* [Task objective]: Track down each line below containing the string "referrer" and copy it.

Dataset entries
-*-

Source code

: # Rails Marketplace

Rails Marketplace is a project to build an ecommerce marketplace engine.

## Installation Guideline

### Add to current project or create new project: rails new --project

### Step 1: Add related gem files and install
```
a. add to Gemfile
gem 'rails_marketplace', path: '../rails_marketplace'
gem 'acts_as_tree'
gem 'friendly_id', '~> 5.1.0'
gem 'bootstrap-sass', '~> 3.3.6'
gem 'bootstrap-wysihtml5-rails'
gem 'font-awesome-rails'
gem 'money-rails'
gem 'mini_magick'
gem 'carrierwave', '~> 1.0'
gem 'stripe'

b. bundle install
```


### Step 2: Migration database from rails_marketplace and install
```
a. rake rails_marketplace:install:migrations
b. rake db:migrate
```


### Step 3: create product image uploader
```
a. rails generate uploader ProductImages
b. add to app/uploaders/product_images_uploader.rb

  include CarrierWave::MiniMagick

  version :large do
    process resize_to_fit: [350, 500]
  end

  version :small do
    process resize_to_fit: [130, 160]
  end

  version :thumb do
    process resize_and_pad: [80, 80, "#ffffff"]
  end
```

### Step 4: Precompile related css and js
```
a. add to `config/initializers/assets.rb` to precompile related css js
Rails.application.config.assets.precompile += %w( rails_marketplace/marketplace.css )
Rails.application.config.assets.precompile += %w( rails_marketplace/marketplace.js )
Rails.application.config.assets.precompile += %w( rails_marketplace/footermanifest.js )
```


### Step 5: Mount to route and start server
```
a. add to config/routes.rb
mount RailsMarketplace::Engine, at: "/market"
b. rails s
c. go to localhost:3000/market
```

-*-

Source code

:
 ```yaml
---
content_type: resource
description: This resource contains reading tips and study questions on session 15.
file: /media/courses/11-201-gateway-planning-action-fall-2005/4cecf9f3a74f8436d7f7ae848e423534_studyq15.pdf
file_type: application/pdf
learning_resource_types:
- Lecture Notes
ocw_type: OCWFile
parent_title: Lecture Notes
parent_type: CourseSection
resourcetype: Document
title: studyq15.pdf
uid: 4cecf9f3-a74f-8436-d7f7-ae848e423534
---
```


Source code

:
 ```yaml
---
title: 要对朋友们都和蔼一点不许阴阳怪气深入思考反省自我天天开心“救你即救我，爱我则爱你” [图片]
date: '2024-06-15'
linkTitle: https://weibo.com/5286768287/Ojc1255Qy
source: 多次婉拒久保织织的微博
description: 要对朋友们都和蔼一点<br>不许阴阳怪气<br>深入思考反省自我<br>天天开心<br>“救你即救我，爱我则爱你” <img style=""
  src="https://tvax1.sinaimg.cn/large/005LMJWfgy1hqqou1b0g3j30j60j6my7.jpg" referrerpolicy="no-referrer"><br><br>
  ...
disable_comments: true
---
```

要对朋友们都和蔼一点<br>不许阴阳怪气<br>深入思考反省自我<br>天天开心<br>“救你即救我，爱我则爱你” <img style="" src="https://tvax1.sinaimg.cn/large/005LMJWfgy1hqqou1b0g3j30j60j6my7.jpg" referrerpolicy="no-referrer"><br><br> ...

-*-

* [Solution below]:
  src="https://tvax1.sinaimg.cn/large/005LMJWfgy1hqqou1b0g3j30j60j6my7.jpg" referrerpolicy="no-referrer"><br><br>
要对朋友们都和蔼一点<br>不许阴阳怪气<br>深入思考反省自我<br>天天开心<br>“救你即救我，爱我则爱你” <img style="" src="https://tvax1.sinaimg.cn/large/005LMJWfgy1hqqou1b0g3j30j60j6my7.jpg" referrerpolicy="no-referrer"><br><br> ...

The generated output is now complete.